Problem:
Return exactly the lines of the records below, starting at the line that contains "When running this" and ending at the line that contains "Now you can", with both of those lines kept.

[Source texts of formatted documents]
- Opening Delimiter -

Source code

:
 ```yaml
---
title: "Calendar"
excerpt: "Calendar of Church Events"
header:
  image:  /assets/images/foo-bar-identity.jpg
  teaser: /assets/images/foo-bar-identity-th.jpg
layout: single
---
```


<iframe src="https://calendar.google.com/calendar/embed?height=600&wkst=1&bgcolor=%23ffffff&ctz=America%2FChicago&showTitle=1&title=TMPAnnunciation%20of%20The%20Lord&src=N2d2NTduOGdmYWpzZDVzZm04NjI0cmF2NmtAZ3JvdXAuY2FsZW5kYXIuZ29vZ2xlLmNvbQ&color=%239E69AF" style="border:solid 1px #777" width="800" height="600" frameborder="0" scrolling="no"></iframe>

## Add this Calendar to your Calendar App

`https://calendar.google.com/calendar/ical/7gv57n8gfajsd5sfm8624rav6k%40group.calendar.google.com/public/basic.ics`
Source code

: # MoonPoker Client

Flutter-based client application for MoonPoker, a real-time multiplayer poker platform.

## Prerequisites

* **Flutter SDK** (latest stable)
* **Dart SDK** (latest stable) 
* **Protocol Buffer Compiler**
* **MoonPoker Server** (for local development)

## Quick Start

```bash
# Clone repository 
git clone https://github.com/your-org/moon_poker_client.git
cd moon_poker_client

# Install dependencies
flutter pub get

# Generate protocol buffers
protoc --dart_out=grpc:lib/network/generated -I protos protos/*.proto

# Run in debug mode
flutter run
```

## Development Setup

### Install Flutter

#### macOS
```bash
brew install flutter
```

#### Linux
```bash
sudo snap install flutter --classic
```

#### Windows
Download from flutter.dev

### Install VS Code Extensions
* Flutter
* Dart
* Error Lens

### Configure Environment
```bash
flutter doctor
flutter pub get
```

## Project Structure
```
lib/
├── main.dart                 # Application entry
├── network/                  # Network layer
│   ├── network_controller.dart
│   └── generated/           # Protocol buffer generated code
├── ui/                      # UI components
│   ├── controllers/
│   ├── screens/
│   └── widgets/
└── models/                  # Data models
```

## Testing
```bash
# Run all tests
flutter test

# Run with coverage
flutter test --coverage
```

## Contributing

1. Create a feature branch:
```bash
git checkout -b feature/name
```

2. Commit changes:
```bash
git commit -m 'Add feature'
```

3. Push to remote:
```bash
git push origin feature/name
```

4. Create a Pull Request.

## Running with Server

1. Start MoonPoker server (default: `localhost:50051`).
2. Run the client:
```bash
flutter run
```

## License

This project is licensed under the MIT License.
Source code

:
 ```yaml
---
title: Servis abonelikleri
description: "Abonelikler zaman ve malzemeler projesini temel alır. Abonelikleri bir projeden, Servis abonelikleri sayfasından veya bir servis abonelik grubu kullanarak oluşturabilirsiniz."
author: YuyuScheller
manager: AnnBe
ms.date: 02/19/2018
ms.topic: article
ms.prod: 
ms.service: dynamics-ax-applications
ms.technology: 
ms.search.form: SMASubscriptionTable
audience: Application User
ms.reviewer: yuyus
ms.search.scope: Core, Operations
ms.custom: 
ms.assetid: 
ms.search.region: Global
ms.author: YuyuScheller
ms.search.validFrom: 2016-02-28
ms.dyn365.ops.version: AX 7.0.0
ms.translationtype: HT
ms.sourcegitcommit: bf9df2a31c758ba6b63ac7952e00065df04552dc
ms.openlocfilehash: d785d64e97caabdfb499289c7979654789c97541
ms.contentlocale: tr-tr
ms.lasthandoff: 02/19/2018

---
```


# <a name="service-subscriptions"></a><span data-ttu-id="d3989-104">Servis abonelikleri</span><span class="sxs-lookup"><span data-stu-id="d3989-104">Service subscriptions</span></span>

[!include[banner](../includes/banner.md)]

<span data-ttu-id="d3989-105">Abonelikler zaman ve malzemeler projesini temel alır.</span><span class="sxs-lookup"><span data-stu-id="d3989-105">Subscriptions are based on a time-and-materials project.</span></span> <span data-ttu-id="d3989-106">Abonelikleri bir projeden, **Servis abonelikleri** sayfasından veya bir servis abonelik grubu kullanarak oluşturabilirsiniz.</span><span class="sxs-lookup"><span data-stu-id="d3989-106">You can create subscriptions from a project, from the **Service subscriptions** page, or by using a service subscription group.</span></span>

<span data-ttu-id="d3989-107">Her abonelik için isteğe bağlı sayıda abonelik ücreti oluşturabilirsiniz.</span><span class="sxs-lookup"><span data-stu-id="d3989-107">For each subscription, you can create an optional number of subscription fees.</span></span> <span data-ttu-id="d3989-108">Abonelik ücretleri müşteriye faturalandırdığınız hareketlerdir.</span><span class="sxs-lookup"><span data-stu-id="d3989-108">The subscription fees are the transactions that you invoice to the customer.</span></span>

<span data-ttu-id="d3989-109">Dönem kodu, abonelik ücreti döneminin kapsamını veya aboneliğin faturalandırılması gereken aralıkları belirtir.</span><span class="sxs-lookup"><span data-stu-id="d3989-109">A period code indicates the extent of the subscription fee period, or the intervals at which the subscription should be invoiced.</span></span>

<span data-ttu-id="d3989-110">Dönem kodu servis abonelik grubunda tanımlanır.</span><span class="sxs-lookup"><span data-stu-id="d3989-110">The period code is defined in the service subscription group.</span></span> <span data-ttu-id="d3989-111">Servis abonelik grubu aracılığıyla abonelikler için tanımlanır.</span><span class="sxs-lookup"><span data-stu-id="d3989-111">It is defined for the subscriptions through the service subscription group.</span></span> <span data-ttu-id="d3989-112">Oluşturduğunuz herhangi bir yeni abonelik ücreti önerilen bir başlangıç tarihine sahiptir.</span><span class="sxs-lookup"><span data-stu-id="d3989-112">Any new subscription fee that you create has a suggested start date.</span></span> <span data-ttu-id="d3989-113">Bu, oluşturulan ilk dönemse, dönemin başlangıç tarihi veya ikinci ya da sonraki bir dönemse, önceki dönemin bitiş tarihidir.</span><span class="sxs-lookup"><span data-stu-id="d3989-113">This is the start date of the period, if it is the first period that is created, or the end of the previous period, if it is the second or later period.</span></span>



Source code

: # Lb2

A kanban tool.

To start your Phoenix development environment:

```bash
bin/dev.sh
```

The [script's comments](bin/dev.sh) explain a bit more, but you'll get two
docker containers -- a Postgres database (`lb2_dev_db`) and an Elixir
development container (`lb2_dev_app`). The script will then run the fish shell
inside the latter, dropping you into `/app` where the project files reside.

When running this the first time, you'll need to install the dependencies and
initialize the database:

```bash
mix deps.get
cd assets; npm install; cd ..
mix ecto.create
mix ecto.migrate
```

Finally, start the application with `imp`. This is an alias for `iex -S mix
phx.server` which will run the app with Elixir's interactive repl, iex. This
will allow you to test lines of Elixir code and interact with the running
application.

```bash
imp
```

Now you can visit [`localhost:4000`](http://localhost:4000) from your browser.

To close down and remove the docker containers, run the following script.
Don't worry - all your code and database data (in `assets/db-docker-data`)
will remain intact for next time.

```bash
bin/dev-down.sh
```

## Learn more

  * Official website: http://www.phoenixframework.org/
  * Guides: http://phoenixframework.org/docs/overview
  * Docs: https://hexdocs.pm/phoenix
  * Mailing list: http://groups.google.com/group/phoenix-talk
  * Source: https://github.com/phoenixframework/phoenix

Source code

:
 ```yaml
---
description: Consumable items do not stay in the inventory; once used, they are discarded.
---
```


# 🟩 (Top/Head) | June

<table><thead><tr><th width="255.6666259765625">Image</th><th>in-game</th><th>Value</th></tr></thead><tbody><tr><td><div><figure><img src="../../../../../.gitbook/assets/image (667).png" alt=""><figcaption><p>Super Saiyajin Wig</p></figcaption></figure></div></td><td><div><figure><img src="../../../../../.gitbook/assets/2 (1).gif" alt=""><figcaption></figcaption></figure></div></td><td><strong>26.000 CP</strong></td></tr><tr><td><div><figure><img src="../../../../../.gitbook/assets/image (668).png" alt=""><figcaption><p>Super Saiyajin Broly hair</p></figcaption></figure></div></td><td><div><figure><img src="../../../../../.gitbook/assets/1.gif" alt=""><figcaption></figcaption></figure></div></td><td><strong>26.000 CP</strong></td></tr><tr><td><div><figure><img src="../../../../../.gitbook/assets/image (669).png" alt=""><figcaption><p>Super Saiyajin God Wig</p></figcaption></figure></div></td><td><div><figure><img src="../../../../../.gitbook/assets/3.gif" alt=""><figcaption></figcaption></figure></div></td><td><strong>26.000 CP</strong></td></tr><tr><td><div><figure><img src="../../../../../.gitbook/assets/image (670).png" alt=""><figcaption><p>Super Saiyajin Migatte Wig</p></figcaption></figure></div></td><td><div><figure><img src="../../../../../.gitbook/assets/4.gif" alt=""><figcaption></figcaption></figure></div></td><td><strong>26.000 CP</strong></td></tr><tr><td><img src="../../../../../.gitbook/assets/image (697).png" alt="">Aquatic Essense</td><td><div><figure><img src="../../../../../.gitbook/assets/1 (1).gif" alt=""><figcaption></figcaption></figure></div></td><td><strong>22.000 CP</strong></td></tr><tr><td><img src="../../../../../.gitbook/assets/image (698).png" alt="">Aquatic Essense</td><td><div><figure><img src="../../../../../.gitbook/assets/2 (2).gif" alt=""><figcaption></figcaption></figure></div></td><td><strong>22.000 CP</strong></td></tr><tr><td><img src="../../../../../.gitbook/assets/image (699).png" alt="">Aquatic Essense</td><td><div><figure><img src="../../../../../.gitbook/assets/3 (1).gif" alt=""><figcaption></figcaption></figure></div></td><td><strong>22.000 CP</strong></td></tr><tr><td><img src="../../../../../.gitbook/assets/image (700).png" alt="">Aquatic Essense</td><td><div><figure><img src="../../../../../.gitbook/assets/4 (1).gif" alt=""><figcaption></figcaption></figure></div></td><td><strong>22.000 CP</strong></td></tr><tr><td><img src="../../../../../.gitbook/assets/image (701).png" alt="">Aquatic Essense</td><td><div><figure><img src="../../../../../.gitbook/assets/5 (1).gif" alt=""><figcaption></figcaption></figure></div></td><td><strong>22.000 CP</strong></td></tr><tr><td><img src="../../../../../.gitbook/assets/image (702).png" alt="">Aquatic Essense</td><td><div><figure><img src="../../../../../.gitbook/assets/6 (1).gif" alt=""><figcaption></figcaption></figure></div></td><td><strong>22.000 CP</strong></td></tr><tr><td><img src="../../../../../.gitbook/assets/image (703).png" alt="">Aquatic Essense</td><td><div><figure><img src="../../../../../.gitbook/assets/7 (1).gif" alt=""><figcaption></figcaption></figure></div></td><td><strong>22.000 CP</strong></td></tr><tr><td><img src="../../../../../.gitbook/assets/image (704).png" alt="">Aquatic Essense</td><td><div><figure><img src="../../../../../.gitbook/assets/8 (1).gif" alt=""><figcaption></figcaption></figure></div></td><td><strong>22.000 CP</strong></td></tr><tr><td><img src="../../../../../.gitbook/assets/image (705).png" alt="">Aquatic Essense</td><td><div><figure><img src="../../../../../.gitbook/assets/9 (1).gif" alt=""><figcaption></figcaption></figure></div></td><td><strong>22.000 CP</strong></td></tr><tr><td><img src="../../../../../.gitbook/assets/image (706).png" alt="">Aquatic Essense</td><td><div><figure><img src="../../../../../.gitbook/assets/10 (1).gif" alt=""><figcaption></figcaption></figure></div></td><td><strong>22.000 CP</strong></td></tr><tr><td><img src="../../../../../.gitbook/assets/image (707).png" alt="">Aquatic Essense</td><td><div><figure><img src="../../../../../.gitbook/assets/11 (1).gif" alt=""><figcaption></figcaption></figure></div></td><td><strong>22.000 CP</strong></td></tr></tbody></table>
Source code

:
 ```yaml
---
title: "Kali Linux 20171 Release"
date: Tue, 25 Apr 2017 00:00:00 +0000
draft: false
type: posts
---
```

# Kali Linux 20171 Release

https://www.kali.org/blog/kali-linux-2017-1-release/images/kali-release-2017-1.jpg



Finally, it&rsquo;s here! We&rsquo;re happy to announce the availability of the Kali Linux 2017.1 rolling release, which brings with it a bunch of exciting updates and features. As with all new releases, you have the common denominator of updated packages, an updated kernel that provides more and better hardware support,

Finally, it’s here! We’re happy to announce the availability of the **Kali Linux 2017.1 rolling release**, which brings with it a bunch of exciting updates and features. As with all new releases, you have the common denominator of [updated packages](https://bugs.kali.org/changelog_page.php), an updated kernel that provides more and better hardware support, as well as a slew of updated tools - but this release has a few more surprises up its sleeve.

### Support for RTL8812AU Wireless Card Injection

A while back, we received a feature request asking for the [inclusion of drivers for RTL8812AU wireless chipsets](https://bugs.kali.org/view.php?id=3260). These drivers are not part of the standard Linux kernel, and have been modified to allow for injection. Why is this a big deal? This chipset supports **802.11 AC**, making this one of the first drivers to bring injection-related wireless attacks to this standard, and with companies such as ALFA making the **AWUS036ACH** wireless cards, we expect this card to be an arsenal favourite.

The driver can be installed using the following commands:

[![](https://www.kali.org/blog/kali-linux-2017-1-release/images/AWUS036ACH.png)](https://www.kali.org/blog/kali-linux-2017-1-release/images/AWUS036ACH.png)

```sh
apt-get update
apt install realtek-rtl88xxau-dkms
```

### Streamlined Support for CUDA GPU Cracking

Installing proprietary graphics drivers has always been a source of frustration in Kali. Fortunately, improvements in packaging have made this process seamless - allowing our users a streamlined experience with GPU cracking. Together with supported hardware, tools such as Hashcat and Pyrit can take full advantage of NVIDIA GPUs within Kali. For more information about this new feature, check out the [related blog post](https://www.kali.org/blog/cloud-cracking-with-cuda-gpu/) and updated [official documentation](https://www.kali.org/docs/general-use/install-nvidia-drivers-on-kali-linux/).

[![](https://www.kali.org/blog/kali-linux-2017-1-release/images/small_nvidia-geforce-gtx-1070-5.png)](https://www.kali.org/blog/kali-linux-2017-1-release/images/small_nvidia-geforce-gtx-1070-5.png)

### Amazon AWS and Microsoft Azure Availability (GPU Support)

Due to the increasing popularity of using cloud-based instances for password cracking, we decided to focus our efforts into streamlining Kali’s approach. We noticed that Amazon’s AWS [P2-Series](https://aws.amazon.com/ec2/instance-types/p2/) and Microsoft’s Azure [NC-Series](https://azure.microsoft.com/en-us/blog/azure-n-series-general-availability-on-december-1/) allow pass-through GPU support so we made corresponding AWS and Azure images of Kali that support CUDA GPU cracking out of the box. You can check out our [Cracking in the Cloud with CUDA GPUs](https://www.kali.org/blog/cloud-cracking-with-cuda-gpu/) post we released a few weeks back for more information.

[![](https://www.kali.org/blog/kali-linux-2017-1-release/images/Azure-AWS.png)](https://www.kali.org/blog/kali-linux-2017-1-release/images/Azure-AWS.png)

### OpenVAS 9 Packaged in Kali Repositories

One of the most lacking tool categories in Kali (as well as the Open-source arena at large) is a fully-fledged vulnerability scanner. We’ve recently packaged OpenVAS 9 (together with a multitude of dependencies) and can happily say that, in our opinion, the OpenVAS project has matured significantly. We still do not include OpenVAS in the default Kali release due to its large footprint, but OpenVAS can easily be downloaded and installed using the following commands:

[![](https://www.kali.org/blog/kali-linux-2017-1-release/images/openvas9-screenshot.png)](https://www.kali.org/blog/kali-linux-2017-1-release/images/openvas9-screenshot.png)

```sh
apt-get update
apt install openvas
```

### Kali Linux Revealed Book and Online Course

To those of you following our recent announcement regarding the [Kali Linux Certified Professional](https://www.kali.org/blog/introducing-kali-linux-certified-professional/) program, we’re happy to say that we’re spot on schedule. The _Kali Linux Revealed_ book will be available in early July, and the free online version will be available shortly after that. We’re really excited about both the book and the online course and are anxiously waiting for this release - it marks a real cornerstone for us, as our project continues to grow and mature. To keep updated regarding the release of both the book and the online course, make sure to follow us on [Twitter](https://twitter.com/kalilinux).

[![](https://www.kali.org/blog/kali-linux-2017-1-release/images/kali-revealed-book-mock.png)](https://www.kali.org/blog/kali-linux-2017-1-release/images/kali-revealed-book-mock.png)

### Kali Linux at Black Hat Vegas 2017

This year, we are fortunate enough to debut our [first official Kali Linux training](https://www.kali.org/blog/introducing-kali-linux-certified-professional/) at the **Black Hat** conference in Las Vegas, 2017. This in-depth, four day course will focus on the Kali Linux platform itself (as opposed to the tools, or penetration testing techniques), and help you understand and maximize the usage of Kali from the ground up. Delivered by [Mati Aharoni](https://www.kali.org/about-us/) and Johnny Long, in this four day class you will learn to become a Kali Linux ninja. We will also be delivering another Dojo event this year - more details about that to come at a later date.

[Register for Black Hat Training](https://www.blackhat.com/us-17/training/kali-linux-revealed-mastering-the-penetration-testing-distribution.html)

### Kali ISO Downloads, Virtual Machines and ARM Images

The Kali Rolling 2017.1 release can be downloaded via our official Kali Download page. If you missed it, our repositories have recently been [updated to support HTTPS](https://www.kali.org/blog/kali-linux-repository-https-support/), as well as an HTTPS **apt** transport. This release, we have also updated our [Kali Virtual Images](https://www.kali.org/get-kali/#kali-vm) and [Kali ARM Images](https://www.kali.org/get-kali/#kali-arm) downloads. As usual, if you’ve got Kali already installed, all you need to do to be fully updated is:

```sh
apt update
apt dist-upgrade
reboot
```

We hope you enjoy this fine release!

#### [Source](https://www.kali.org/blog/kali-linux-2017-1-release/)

- Closing Delimiter -

Reply to the task:
When running this the first time, you'll need to install the dependencies and
initialize the database:

```bash
mix deps.get
cd assets; npm install; cd ..
mix ecto.create
mix ecto.migrate
```

Finally, start the application with `imp`. This is an alias for `iex -S mix
phx.server` which will run the app with Elixir's interactive repl, iex. This
will allow you to test lines of Elixir code and interact with the running
application.

```bash
imp
```

Now you can visit [`localhost:4000`](http://localhost:4000) from your browser.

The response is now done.